Seperti perjanjian, Arka kembali menemui Zoe yang tepat dua hari lalu ditemuinya untuk dimintai bantuan. Zoe berkata dia hanya membutuhkan dua hari untuk mencari segala informasi yang dibutuhkannya untuk menjalankan misinya yang sudah direncanakannya sejak lama dan sekaranglah waktu yang tepat untuk menjalankan misi itu.
"Sifat tepat waktumu ternyata masih menghiasi kepribadianmu," sapa Zoe begitu menyadari kehadiran Arka dengan candaan ringan khasnya.

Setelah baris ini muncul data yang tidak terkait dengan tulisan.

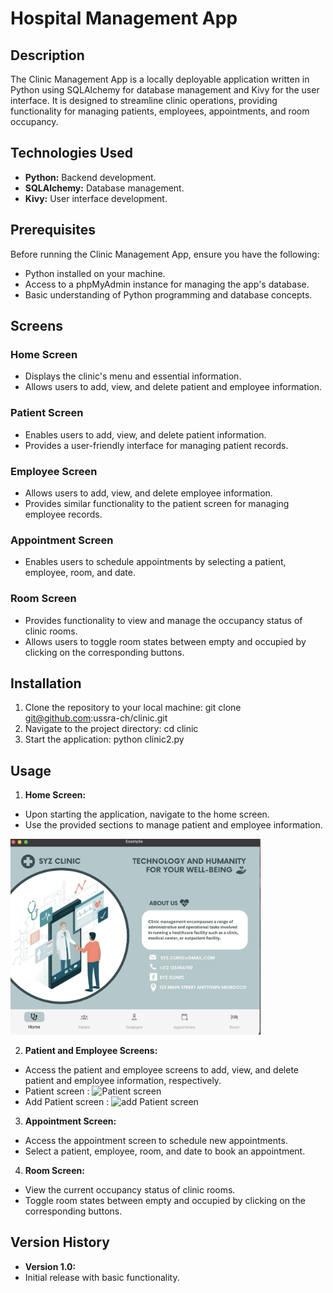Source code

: # Hospital Management App

## Description
The Clinic Management App is a locally deployable application written in Python using SQLAlchemy for database management and Kivy for the user interface. It is designed to streamline clinic operations, providing functionality for managing patients, employees, appointments, and room occupancy.

## Technologies Used
- **Python:** Backend development.
- **SQLAlchemy:** Database management.
- **Kivy:** User interface development.

## Prerequisites
Before running the Clinic Management App, ensure you have the following:
- Python installed on your machine.
- Access to a phpMyAdmin instance for managing the app's database.
- Basic understanding of Python programming and database concepts.

## Screens

### Home Screen
- Displays the clinic's menu and essential information.
- Allows users to add, view, and delete patient and employee information.

### Patient Screen
- Enables users to add, view, and delete patient information.
- Provides a user-friendly interface for managing patient records.

### Employee Screen
- Allows users to add, view, and delete employee information.
- Provides similar functionality to the patient screen for managing employee records.

### Appointment Screen
- Enables users to schedule appointments by selecting a patient, employee, room, and date.

### Room Screen
- Provides functionality to view and manage the occupancy status of clinic rooms.
- Allows users to toggle room states between empty and occupied by clicking on the corresponding buttons.

## Installation
1. Clone the repository to your local machine:
git clone git@github.com:ussra-ch/clinic.git
2. Navigate to the project directory:
cd clinic
3. Start the application:
python clinic2.py

## Usage
1. **Home Screen:**
- Upon starting the application, navigate to the home screen.
- Use the provided sections to manage patient and employee information.
<img src="homeScreen.png" alt="Home Screen" width="400"/>


2. **Patient and Employee Screens:**
- Access the patient and employee screens to add, view, and delete patient and employee information, respectively.
- Patient screen :
![Patient screen](PatientScreen)
- Add Patient screen :
![add Patient screen](addPatient)

3. **Appointment Screen:**
- Access the appointment screen to schedule new appointments.
- Select a patient, employee, room, and date to book an appointment.

4. **Room Screen:**
- View the current occupancy status of clinic rooms.
- Toggle room states between empty and occupied by clicking on the corresponding buttons.

## Version History
- **Version 1.0:**
- Initial release with basic functionality.
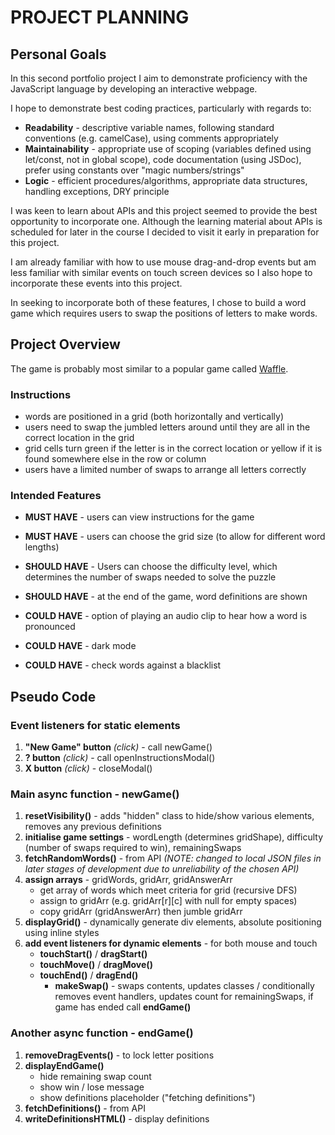 # PROJECT PLANNING

## Personal Goals
In this second portfolio project I aim to demonstrate proficiency with the JavaScript language by developing an interactive webpage.

I hope to demonstrate best coding practices, particularly with regards to:
- **Readability** - descriptive variable names, following standard conventions (e.g. camelCase), using comments appropriately
- **Maintainability** - appropriate use of scoping (variables defined using let/const, not in global scope), code documentation (using JSDoc), prefer using constants over "magic numbers/strings"
- **Logic** - efficient procedures/algorithms, appropriate data structures, handling exceptions, DRY principle

I was keen to learn about APIs and this project seemed to provide the best opportunity to incorporate one. Although the learning material about APIs is scheduled for later in the course I decided to visit it early in preparation for this project.

I am already familiar with how to use mouse drag-and-drop events but am less familiar with similar events on touch screen devices so I also hope to incorporate these events into this project.

In seeking to incorporate both of these features, I chose to build a word game which requires users to swap the positions of letters to make words.

## Project Overview

The game is probably most similar to a popular game called [Waffle](https://wafflegame.net/daily).

### Instructions
- words are positioned in a grid (both horizontally and vertically)
- users need to swap the jumbled letters around until they are all in the correct location in the grid
- grid cells turn green if the letter is in the correct location or yellow if it is found somewhere else in the row or column
- users have a limited number of swaps to arrange all letters correctly

### Intended Features

- **MUST HAVE** - users can view instructions for the game

- **MUST HAVE** - users can choose the grid size (to allow for different word lengths)

- **SHOULD HAVE** - Users can choose the difficulty level, which determines the number of swaps needed to solve the puzzle

- **SHOULD HAVE** - at the end of the game, word definitions are shown

- **COULD HAVE** - option of playing an audio clip to hear how a word is pronounced

- **COULD HAVE** - dark mode

- **COULD HAVE** - check words against a blacklist

## Pseudo Code
### Event listeners for static elements
1. **"New Game" button** *(click)* - call newGame()
2. **? button** *(click)* - call openInstructionsModal()
3. **X button** *(click)* - closeModal()

### Main async function - **newGame()**
1. **resetVisibility()** - adds "hidden" class to hide/show various elements, removes any previous definitions
2. **initialise game settings** - wordLength (determines gridShape), difficulty (number of swaps required to win), remainingSwaps
3. **fetchRandomWords()** - from API *(NOTE: changed to local JSON files in later stages of development due to unreliability of the chosen API)*
4. **assign arrays** - gridWords, gridArr, gridAnswerArr
    - get array of words which meet criteria for grid (recursive DFS)
    - assign to gridArr (e.g. gridArr[r][c] with null for empty spaces)
    - copy gridArr (gridAnswerArr) then jumble gridArr
5. **displayGrid()** - dynamically generate div elements, absolute positioning using inline styles
6. **add event listeners for dynamic elements** - for both mouse and touch
    - **touchStart()** / **dragStart()**
    - **touchMove()** / **dragMove()**
    - **touchEnd()** / **dragEnd()**
        - **makeSwap()** - swaps contents, updates classes / conditionally removes event handlers, updates count for remainingSwaps, if game has ended call **endGame()**

### Another async function - **endGame()**
1. **removeDragEvents()** - to lock letter positions
2. **displayEndGame()**
    - hide remaining swap count
    - show win / lose message
    - show definitions placeholder ("fetching definitions")
2. **fetchDefinitions()** - from API
3. **writeDefinitionsHTML()** - display definitions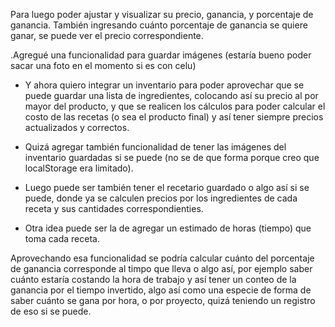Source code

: Para luego poder ajustar y visualizar su precio, ganancia, y porcentaje de ganancia.
También ingresando cuánto porcentaje de ganancia se quiere ganar, se puede ver el precio correspondiente.

.Agregué una funcionalidad para guardar imágenes (estaría bueno poder sacar una foto en el momento si es con celu)


- Y ahora quiero integrar un inventario para poder aprovechar que se puede guardar una lista de ingredientes,
colocando así su precio al por mayor del producto, y que se realicen los cálculos para poder calcular el costo
de las recetas (o sea el producto final) y así tener siempre precios actualizados y correctos.

- Quizá agregar también funcionalidad de tener las imágenes del inventario guardadas si se puede (no se de que forma
porque creo que localStorage era limitado).

- Luego puede ser también tener el recetario guardado o algo así si se puede, donde ya se calculen precios por los 
ingredientes de cada receta y sus cantidades correspondienties.

- Otra idea puede ser la de agregar un estimado de horas (tiempo) que toma cada receta.

Aprovechando esa funcionalidad se podría calcular cuánto del porcentaje de ganancia corresponde al timpo que lleva 
o algo así, por ejemplo saber cuánto estaría costando la hora de trabajo y así tener un conteo de la ganancia por el
tiempo invertido, algo así como una especie de forma de saber cuánto se gana por hora, o por proyecto, quizá teniendo un registro de eso si se puede.
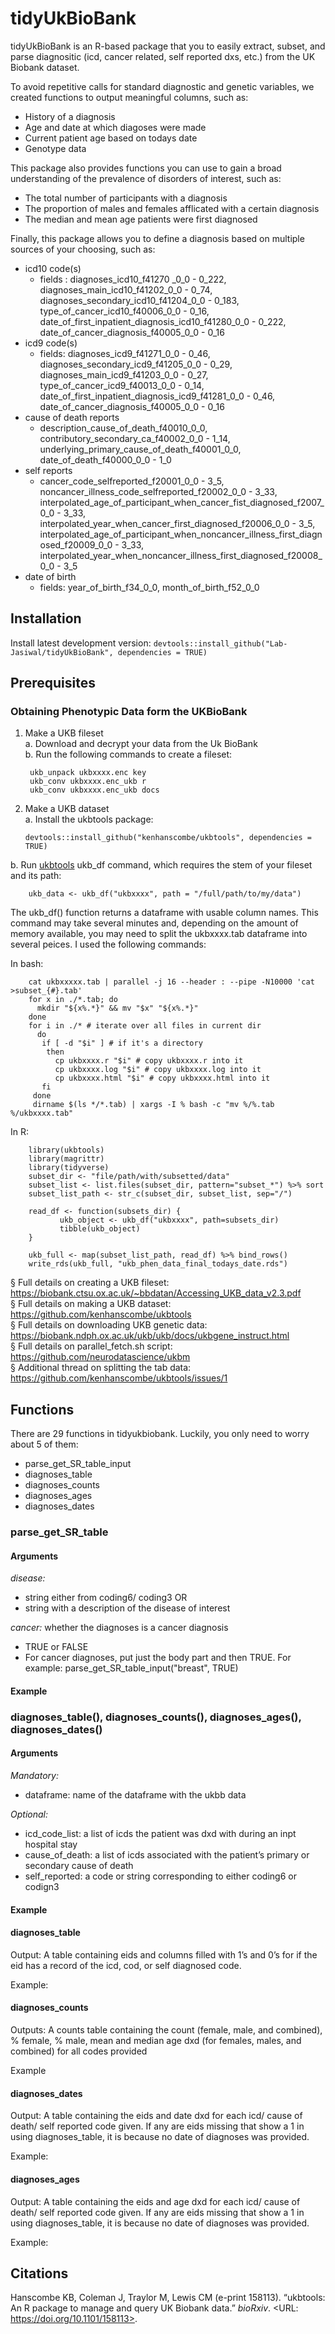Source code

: # tidyUkBioBank

tidyUkBioBank is an R-based package that you to easily extract, subset, and parse diagnositic (icd, cancer related, self reported dxs, etc.) from the UK Biobank dataset.

To avoid repetitive calls for standard diagnostic and genetic variables, we created functions to output meaningful columns, such as:

- History of a diagnosis
- Age and date at which diagoses were made
- Current patient age based on todays date
- Genotype data

This package also provides functions you can use to gain a broad understanding of the prevalence of disorders of interest, such as:

- The total number of participants with a diagnosis
- The proportion of males and females afflicated with a certain diagnosis
- The median and mean age patients were first diagnosed

Finally, this package allows you to define a diagnosis based on multiple sources of your choosing, such as:

- icd10 code(s)
  - fields : diagnoses_icd10_f41270 _0_0 - 0_222, diagnoses_main_icd10_f41202_0_0 - 0_74, diagnoses_secondary_icd10_f41204_0_0 - 0_183,  type_of_cancer_icd10_f40006_0_0 - 0_16, date_of_first_inpatient_diagnosis_icd10_f41280_0_0 - 0_222, date_of_cancer_diagnosis_f40005_0_0 - 0_16 
- icd9 code(s)
  - fields: diagnoses_icd9_f41271_0_0 - 0_46, diagnoses_secondary_icd9_f41205_0_0 - 0_29, diagnoses_main_icd9_f41203_0_0 - 0_27, type_of_cancer_icd9_f40013_0_0 - 0_14, date_of_first_inpatient_diagnosis_icd9_f41281_0_0 - 0_46, date_of_cancer_diagnosis_f40005_0_0 - 0_16 
- cause of death reports
  - description_cause_of_death_f40010_0_0, contributory_secondary_ca_f40002_0_0 - 1_14, underlying_primary_cause_of_death_f40001_0_0, date_of_death_f40000_0_0 - 1_0
- self reports
  - cancer_code_selfreported_f20001_0_0 - 3_5, noncancer_illness_code_selfreported_f20002_0_0 - 3_33, interpolated_age_of_participant_when_cancer_fist_diagnosed_f2007_0_0 - 3_33, interpolated_year_when_cancer_first_diagnosed_f20006_0_0 - 3_5, interpolated_age_of_participant_when_noncancer_illness_first_diagnosed_f20009_0_0 - 3_33, interpolated_year_when_noncancer_illness_first_diagnosed_f20008_0_0 - 3_5
- date of birth
  - fields: year_of_birth_f34_0_0, month_of_birth_f52_0_0

## Installation
Install latest development version: `devtools::install_github("Lab-Jasiwal/tidyUkBioBank", dependencies = TRUE)`

## Prerequisites 
### Obtaining Phenotypic Data form the UKBioBank

 1. Make a UKB fileset                                                                                                                                   
        a. Download and decrypt your data from the Uk BioBank                                                                                           
        b. Run the following commands to create a fileset:
        
         ukb_unpack ukbxxxx.enc key
         ukb_conv ukbxxxx.enc_ukb r
         ukb_conv ukbxxxx.enc_ukb docs
 2. Make a UKB dataset                                                                                                                                  
        a.  Install the ukbtools package:
        
        devtools::install_github("kenhanscombe/ukbtools", dependencies = TRUE)                                                                        
        
b.  Run [ukbtools](https://kenhanscombe.github.io/ukbtools/articles/explore-ukb-data.html) ukb_df command, which requires the stem of your fileset and its path:   
        
        ukb_data <- ukb_df("ukbxxxx", path = "/full/path/to/my/data")

The ukb_df() function returns a dataframe with usable column names. This command may take several minutes and, depending on the amount of memory available, you may need to split the ukbxxxx.tab dataframe into several peices. I used the following commands: 


In bash:

        cat ukbxxxxx.tab | parallel -j 16 --header : --pipe -N10000 'cat >subset_{#}.tab' 
        for x in ./*.tab; do
          mkdir "${x%.*}" && mv "$x" "${x%.*}"
        done
        for i in ./* # iterate over all files in current dir
          do
           if [ -d "$i" ] # if it's a directory
            then
              cp ukbxxxx.r "$i" # copy ukbxxxx.r into it
              cp ukbxxxx.log "$i" # copy ukbxxxx.log into it
              cp ukbxxxx.html "$i" # copy ukbxxxx.html into it
           fi
         done
         dirname $(ls */*.tab) | xargs -I % bash -c "mv %/%.tab %/ukbxxxx.tab"

In R:

        library(ukbtools)
        library(magrittr)
        library(tidyverse) 
        subset_dir <- "file/path/with/subsetted/data"
        subset_list <- list.files(subset_dir, pattern="subset_*") %>% sort
        subset_list_path <- str_c(subset_dir, subset_list, sep="/")

        read_df <- function(subsets_dir) {
               ukb_object <- ukb_df("ukbxxxx", path=subsets_dir)
               tibble(ukb_object) 
        }

        ukb_full <- map(subset_list_path, read_df) %>% bind_rows()
        write_rds(ukb_full, "ukb_phen_data_final_todays_date.rds")
        
§ Full details on creating a UKB fileset: https://biobank.ctsu.ox.ac.uk/~bbdatan/Accessing_UKB_data_v2.3.pdf   
§ Full details on making a UKB dataset: https://github.com/kenhanscombe/ukbtools      
§ Full details on downloading UKB genetic data: https://biobank.ndph.ox.ac.uk/ukb/ukb/docs/ukbgene_instruct.html   
§ Full details on parallel_fetch.sh script: https://github.com/neurodatascience/ukbm                                                                     
§ Additional thread on splitting the tab data: https://github.com/kenhanscombe/ukbtools/issues/1

## Functions
There are 29 functions in tidyukbiobank. Luckily, you only need to worry about 5 of them:
* parse_get_SR_table_input
* diagnoses_table
* diagnoses_counts
* diagnoses_ages
* diagnoses_dates
  
### parse_get_SR_table
#### Arguments
*disease:* 
* string either from coding6/ coding3 OR 
* string with a description of the disease of interest
  
*cancer:* whether the diagnoses is a cancer diagnosis
* TRUE or FALSE
* For cancer diagnoses, put just the body part and then TRUE. For example: parse_get_SR_table_input("breast", TRUE)

#### Example

### diagnoses_table(), diagnoses_counts(), diagnoses_ages(), diagnoses_dates()
#### Arguments
*Mandatory:* 
* dataframe: name of the dataframe with the ukbb data
  
*Optional:*
* icd_code_list: a list of icds the patient was dxd with during an inpt hospital stay
* cause_of_death: a list of icds associated with the patient’s primary or secondary cause of death
* self_reported: a code or string corresponding to either coding6 or codign3

#### Example

#### diagnoses_table
Output: A table containing eids and columns filled with 1’s and 0’s for if the eid has a record of the icd, cod, or self diagnosed code.  

Example:

#### diagnoses_counts
Outputs: A counts table containing the count (female, male, and combined), % female, % male, mean and median age dxd (for females, males, and combined) for all codes provided

Example

#### diagnoses_dates
Output: A table containing the eids and date dxd for each icd/ cause of death/ self reported code given. If any are eids missing that show a 1 in using diagnoses_table, it is because no date of diagnoses was provided. 

Example:

#### diagnoses_ages
Output: A table containing the eids and age dxd for each icd/ cause of death/ self reported code given.  If any are eids missing that show a 1 in using diagnoses_table, it is because no date of diagnoses was provided. 

Example:


## Citations
Hanscombe KB, Coleman J, Traylor M, Lewis CM (e-print 158113). “ukbtools: An R package to manage and query UK Biobank data.” _bioRxiv_. <URL: https://doi.org/10.1101/158113>.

"Apakah kau sudah mendapatkan informasi tentang mereka?" tukas Arka cepat tanpa sempat membalas candaan dari Zoe. Dia sadar jika sekarang bukanlah waktu yang tepat untuk bercanda.
Zoe tertawa lantang sambil memukul-mukul meja kerjanya berulang kali, "Ternyata kau masih sama seperti dulu. Aku penasaran dengan istrimu itu, bagaimana mungkin dia mau menikahi orang kuno sepertimu."
"Ayolah Zoe... Aku sedang tidak ingin bercanda," pinta Arka sambil menggaruk-garuk kepalanya yang tidak gatal.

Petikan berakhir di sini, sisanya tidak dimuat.